Metric learning techniques for convolutional patch descriptors and segmentation-aware neural networks - Iasonas Kokkinos

Abstract
In this talk we will describe recent advances on using metric learning in conjunction with convolutional neural networks (CNNs). The first part of the talk will present a convolutional network trained to extract interest point descriptors. We train a Siamese network with a pairwise loss that uses the euclidean distance between the CNN outputs; using the euclidean distance allows to use the resulting descriptor as a drop-in replacement for SIFT, or any other hand-crafted descriptor. Our descriptors systematically outperform a broad range of descriptors in geometric correspondence tasks, while also exhibiting surprisingly good generalization to other tasks. In the second part of the talk we will build on our earlier work on learning segmentation-aware `shallow' descriptors and present a recent CNN-based counterpart. For this we first show how one can use metric learning to train a CNN that `softly' captures segmentation information through a vector-valued embedding. We then turn to using this embedding within a modified, `segmentation-aware' CNN that relies on normalized convolution to eliminate the effects of background variation on neuron outputs. When evaluated on a semantic segmentation task, we show that the learned CNN delivers systematically better results, in terms of both visual sharpness and accuracy.
Speaker
Dr Iasonas Kokkinos received the Diploma and Ph.D. degrees in 2001 and 2006 from the School of Electrical and Computer Engineering in NTUA , working in the Computer Vision and Signal Processing group. After obtaining his Ph.D. he joined Prof. Yuille's group as a postdoc in UCLA between 2006 and 2008. As of Sep. 2008 he joined Ecole Centrale Paris as Assistant Professor in the Department of Applied Mathematics, working in the Center for Visual Computing laboratory, and the GALEN research team of INRIA-Saclay.

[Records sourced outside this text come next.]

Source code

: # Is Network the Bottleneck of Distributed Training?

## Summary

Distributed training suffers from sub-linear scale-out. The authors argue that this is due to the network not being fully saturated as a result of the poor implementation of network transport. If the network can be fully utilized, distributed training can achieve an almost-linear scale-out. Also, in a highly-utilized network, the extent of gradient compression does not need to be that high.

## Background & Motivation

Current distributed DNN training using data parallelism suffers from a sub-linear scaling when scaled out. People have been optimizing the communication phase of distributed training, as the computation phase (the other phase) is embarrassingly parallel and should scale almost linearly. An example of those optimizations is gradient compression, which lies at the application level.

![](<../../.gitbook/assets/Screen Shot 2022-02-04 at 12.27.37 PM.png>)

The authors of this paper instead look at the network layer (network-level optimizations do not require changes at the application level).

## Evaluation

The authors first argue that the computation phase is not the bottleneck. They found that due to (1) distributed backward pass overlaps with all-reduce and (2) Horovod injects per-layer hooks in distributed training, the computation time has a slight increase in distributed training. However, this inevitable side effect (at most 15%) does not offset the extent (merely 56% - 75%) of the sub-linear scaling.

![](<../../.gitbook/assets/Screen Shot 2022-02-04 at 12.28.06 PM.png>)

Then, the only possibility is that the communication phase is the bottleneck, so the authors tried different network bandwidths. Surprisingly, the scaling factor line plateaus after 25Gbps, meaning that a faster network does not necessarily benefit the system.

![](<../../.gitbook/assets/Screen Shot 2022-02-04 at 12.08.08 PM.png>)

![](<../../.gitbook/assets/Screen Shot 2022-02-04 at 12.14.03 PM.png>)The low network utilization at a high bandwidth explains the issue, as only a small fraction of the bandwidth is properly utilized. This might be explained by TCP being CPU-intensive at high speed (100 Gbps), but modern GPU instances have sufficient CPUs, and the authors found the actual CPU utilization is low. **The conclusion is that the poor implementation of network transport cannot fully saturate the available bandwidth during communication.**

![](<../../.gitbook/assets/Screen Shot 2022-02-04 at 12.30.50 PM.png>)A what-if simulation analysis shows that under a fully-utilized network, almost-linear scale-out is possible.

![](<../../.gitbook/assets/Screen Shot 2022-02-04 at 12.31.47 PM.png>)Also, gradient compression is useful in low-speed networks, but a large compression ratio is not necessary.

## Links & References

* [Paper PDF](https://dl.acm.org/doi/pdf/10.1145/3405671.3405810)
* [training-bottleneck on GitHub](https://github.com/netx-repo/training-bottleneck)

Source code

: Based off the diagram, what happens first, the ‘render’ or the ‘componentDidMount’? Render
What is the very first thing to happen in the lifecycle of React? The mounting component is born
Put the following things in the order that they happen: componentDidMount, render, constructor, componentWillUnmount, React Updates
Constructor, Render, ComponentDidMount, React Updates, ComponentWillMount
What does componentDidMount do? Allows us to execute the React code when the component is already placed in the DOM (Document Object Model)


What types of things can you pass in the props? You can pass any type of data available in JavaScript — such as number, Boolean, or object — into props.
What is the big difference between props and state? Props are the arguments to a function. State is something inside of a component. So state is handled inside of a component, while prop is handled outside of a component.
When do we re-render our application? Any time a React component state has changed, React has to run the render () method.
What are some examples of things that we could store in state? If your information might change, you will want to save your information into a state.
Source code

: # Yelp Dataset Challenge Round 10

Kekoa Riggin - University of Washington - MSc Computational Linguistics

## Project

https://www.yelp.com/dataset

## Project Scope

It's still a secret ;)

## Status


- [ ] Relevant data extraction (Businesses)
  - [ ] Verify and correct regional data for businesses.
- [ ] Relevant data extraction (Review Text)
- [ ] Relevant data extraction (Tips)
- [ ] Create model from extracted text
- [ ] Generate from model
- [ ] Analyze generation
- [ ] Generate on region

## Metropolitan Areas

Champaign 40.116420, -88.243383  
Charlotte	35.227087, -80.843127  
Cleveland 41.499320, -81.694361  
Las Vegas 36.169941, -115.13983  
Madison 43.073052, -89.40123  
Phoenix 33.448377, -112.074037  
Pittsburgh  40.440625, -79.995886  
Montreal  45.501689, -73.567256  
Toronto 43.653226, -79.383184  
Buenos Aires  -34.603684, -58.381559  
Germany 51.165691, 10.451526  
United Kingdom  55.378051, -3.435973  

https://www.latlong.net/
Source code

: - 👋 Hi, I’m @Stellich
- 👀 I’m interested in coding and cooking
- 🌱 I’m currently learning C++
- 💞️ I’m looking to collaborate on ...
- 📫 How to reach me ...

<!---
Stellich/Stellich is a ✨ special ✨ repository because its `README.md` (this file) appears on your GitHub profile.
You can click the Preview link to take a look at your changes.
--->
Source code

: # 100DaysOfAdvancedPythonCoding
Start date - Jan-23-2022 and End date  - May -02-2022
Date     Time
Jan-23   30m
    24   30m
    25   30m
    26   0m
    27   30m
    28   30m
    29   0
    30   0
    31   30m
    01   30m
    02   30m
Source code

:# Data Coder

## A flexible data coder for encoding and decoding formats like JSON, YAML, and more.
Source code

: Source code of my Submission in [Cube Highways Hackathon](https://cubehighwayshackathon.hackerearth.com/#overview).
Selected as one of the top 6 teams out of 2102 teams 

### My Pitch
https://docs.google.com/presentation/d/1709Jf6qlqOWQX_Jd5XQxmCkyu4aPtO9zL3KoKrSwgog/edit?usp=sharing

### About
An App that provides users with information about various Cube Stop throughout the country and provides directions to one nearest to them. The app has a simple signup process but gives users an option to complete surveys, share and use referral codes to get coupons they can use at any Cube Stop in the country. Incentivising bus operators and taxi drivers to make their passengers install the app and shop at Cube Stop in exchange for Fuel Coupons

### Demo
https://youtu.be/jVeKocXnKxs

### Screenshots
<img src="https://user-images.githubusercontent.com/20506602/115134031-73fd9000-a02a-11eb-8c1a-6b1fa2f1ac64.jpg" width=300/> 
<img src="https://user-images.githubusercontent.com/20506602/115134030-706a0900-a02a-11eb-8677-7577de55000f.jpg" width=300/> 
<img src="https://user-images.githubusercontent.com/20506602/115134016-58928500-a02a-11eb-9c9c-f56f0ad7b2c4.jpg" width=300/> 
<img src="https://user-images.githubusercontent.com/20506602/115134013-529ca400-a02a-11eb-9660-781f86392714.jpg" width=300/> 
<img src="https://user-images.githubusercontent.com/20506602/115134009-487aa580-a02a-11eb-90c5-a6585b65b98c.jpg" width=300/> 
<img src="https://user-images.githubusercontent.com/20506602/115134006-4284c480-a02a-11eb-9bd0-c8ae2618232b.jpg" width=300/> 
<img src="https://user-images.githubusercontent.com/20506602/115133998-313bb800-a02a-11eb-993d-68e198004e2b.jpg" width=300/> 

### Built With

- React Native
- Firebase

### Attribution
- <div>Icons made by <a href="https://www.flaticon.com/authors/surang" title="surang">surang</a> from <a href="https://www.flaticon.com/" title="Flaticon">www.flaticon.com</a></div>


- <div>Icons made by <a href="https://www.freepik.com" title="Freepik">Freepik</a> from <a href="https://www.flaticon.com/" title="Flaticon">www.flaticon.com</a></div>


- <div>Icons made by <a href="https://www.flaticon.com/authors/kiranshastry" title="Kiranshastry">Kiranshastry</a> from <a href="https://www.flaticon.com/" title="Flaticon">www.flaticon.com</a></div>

LIFT: Learned Invariant Feature Transform - Vincent Lepetit

Abstract
I will present a novel Deep Network architecture that implements the full feature point handling pipeline, that is, detection, orientation estimation, and feature description. While previous works have successfully tackled each one of these problems individually, we show how to learn to do all three in a unified manner while preserving end-to-end differentiability. We then demonstrate that our Deep pipeline outperforms state-of-the-art methods on a number of benchmark datasets, without the need of retraining. I will also argue that such approach is very general and could be applied to other Computer Vision problems.
Speaker
Vincent Lepetit is a Professor at the Institute for Computer Graphics and Vision, TU Graz and a Visiting Professor at the Computer Vision Laboratory, EPFL. He received the engineering and master degrees in Computer Science from the ESIAL in 1996. He received the PhD degree in Computer Vision in 2001 from the University of Nancy, France, after working in the ISA INRIA team. He then joined the Virtual Reality Lab at EPFL as a post-doctoral fellow and became a founding member of the Computer Vision Laboratory. His research interests include vision-based Augmented Reality, 3D camera tracking, object recognition and 3D reconstruction.